[TASK TO COMPLETE]: Scan the data beneath this task and copy each line that includes "Gravity".

++++ DATA FOR THIS EXERCISE ++++

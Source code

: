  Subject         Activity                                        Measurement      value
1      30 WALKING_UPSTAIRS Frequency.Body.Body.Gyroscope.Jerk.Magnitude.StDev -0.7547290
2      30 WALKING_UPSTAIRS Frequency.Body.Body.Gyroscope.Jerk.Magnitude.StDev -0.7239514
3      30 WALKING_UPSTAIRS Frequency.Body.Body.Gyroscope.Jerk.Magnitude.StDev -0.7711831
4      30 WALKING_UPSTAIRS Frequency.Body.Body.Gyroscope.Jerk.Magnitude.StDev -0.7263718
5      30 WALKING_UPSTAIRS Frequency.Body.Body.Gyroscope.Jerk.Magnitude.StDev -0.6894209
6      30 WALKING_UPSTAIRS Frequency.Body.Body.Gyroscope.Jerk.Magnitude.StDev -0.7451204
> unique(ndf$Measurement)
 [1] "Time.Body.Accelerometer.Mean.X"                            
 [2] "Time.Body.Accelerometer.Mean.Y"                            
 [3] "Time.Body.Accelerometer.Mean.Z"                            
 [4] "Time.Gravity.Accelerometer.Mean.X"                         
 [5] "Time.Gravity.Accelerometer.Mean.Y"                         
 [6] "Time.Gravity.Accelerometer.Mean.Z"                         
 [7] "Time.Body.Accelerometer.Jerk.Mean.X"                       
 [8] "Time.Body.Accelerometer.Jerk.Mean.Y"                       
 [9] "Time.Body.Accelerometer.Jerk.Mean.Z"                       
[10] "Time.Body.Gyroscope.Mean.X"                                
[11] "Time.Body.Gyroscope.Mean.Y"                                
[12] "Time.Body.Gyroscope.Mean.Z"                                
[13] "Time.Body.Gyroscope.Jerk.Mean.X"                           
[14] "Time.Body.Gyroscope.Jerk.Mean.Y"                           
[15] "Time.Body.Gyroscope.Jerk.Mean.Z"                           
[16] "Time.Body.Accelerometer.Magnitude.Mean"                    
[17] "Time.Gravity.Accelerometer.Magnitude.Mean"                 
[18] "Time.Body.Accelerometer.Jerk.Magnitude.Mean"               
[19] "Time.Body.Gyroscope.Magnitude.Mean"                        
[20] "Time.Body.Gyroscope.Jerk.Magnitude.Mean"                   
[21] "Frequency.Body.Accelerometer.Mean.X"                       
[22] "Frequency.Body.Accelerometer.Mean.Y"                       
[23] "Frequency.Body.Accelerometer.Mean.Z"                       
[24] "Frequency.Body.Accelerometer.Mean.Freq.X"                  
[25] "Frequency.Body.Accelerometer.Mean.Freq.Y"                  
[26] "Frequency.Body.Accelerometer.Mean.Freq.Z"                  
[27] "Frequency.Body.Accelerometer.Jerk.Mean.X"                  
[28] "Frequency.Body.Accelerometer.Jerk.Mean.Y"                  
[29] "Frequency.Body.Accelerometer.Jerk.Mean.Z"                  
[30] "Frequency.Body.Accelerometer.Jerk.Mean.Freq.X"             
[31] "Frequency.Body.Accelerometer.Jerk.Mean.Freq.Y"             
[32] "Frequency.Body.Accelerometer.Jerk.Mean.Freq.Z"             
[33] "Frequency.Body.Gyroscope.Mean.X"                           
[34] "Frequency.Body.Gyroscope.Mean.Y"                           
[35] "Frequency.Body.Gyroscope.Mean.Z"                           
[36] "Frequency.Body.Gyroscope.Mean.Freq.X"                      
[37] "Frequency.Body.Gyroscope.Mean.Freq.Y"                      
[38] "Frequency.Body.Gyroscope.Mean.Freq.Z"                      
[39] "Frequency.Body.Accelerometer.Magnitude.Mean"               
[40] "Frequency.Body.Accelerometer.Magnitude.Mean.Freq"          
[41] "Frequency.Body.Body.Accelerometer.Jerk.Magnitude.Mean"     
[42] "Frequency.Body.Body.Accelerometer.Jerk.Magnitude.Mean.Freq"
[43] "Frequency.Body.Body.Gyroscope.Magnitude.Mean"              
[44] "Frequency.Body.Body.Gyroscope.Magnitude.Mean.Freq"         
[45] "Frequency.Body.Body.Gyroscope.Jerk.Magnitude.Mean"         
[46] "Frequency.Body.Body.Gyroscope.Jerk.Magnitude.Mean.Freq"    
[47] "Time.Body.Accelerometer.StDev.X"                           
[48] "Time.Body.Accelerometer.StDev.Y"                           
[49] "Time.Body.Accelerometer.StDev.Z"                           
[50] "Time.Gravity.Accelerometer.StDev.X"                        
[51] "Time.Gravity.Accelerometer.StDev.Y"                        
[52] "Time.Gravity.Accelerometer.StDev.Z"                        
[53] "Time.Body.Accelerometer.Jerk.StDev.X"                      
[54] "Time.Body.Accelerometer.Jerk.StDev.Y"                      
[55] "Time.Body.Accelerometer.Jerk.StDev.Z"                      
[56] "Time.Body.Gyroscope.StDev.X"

++++

[TASK SOLUTION]:
 [4] "Time.Gravity.Accelerometer.Mean.X"                         
 [5] "Time.Gravity.Accelerometer.Mean.Y"                         
 [6] "Time.Gravity.Accelerometer.Mean.Z"                         
[17] "Time.Gravity.Accelerometer.Magnitude.Mean"                 
[50] "Time.Gravity.Accelerometer.StDev.X"                        
[51] "Time.Gravity.Accelerometer.StDev.Y"                        
[52] "Time.Gravity.Accelerometer.StDev.Z"                        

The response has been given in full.